Oh, well. Guess we’ll all have to tune in next week to find out what’ll happen.

Stray observations:

  • It’s a pretty sad state of affairs when the best thing you can say about your boss’s introduction to your eccentric friends is “the pants stayed on.”
  • The Salty Pecker is a damned fine name for a drinking establishment.
  • “Oh, shoot, I think I legged a squirrel.” Maybe the funniest line Jayma Mays has had thus far.
  • Other huge laughs in the first episode: the hate mail being addressed “To That Larry Guy What Killed The Girl,” Larry’s remarks about Carol Ann’s squirrel picture on Instagram, and the local news putting up a picture of Woody Allen to represent Josh.
  • “Nice guy.
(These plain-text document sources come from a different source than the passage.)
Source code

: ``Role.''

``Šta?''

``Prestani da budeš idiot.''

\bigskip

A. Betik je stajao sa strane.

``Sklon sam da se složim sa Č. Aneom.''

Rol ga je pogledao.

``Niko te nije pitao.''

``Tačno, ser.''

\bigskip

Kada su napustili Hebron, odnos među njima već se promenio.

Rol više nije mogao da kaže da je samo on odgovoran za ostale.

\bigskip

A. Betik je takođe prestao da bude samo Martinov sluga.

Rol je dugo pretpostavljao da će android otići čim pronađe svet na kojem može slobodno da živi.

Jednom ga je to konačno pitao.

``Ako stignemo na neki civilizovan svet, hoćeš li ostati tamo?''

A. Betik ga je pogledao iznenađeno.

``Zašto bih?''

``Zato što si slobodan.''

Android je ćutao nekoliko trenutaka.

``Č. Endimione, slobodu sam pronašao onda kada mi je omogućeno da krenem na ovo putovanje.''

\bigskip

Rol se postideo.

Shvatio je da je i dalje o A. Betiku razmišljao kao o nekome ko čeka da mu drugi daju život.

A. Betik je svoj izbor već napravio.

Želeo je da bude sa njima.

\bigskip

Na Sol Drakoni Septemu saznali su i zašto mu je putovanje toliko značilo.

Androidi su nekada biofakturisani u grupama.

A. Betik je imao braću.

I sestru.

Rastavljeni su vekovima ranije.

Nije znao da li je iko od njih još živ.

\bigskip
Big comb.”
  • That East Peck only has one bank holiday – it’s called Pumpkin Fest and lasts for two weeks in June – is ridiculous, but Dwayne’s sidebar speech about the origins of the festival are jaw-dropping.
  • When Larry makes a basket during his game at the Home for the Criminally Insane, one of the patients says, “Put it in, Chief.” Nice One Flew Over The Cuckoo’s Nest reference.
  • We get to see more of Summer’s sexy-abs boyfriend in the second episode, whose relationship with Larry is best summed up by the guy blowing into the house to use the bathroom because “I don’t feel comfortable dropping a deuce in the front yard yet,” and Larry responding, “If they give me the electric chair, I want him on my lap.”
  • Big unexpected laugh in the second episode that I’m pretty sure will make me laugh no matter how many times I watch it: Larry admitting to having drank part of Clanton’s energy drink and then giddily displaying his blue tongue.
  • I will never look at thumb drives the same way again.